March 14, 2018

National Security: Broadcom & “The Pentagon Ploy”

Earlier this week, President Trump issued an unprecedented executive order blocking Broadcom’s hostile bid for Qualcomm due to national security concerns. This excerpt from a recent WSJ article explains what prompted the President’s actions:

While Broadcom is a Singapore-based company, the U.S. panel that vets foreign deals said that the bid could have had implications for the U.S.’s broader technological competition with China. That panel, the Committee on Foreign Investment in the U.S., known as CFIUS, said it was worried that Broadcom would stymie research and development at Qualcomm given its reputation as a cost-cutting behemoth. CFIUS said such a move could weaken Qualcomm—and thereby the U.S.—against foreign rivals racing to develop next-generation wireless technology known as 5G, such as China’s Huawei Technologies Co.

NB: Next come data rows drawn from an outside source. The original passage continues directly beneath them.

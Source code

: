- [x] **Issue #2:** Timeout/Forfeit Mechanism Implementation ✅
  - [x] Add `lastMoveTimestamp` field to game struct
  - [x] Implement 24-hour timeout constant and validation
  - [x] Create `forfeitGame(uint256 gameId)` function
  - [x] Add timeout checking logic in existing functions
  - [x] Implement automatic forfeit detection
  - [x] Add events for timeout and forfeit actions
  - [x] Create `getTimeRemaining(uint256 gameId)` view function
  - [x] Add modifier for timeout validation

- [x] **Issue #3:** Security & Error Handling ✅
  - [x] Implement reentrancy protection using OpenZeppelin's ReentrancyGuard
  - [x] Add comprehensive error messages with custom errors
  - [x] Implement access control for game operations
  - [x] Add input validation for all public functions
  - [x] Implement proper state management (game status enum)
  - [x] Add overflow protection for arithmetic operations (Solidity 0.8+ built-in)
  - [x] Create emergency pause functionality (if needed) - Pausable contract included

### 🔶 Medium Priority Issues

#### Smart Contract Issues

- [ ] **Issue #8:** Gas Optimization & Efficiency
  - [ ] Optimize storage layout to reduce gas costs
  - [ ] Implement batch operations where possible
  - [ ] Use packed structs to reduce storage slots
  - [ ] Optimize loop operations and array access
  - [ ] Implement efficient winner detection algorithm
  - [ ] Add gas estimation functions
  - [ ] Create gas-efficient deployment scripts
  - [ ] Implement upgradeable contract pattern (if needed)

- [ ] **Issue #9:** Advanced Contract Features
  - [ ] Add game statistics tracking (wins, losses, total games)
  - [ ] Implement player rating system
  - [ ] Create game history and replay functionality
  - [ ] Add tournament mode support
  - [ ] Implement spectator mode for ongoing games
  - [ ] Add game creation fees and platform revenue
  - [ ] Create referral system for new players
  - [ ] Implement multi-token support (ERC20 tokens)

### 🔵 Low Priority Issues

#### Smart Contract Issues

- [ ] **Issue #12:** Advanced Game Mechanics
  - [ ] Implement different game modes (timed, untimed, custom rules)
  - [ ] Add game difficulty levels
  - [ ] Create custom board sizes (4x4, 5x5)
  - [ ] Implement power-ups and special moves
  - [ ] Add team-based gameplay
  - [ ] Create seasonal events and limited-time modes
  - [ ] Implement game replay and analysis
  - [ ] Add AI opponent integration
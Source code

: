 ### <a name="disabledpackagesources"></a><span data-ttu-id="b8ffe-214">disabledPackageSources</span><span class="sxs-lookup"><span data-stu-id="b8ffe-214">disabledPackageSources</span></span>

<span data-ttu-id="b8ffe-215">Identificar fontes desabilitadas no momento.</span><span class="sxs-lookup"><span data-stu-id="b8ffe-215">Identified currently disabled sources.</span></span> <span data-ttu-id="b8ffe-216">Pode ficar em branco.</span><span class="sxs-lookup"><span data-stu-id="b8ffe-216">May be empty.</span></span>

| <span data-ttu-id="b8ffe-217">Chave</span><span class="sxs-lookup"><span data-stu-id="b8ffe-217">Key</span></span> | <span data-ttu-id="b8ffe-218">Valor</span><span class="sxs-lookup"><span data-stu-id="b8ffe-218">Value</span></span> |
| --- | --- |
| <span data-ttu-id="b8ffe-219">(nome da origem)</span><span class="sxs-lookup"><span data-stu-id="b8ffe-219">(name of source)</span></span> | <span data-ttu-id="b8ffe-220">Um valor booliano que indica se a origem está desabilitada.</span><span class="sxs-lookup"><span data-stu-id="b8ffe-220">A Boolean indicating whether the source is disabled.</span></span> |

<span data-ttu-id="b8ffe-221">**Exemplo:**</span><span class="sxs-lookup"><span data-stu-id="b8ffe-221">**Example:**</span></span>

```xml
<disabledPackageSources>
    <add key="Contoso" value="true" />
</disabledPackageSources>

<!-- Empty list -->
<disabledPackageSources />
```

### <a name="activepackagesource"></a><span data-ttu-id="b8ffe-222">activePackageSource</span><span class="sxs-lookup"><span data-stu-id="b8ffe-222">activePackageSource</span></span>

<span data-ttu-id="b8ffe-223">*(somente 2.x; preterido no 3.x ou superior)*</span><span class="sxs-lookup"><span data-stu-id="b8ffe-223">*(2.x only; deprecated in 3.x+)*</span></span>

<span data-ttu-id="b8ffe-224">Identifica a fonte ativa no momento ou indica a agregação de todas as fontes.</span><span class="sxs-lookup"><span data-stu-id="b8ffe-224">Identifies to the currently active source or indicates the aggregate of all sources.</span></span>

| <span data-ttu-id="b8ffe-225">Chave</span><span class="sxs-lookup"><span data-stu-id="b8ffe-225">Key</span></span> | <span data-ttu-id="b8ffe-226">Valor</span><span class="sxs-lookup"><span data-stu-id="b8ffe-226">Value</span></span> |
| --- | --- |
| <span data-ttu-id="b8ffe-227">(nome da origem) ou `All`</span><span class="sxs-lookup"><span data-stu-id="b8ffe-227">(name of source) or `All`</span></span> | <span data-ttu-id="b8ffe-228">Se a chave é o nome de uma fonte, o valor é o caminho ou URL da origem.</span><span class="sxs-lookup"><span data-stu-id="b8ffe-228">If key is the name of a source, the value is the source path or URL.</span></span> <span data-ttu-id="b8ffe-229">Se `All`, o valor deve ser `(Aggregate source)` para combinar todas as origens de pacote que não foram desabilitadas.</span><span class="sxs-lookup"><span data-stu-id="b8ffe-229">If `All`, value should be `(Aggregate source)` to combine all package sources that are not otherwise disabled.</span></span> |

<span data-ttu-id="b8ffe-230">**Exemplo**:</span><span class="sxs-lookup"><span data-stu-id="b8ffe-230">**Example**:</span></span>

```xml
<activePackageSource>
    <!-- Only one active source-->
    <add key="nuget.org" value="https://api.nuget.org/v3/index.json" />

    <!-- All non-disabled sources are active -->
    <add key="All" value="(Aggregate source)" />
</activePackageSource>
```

The president’s order marks the first time that a bid has been blocked in advance of a signed deal due to national security concerns. His action appears to have been precipitated by allegations that Broadcom violated an interim order issued by CFIUS last week prohibiting it from taking actions to redomesticate in the United States without giving CFIUS 5 business days advance notice. Broadcom’s move to the U.S. may have created jurisdictional issues that would have precluded CFIUS from reviewing the deal.

In a letter written to counsel for the two companies last week, CFIUS said that its national security concerns arose out of “risks associated with Broadcom’s relationships with third party foreign entities.” As this Bloomberg article explains, it was Broadcom’s ties to China’s Huawei Technologies that appear to have set off alarms at CFIUS.

The president’s unprecedented action is a reminder of CFIUS review’s potential use as a takeover defense.  In that regard, the role that CFIUS review played in the Broadcom/Qualcomm fight is reminiscent of the early ’90s heyday of “The Pentagon Ploy.”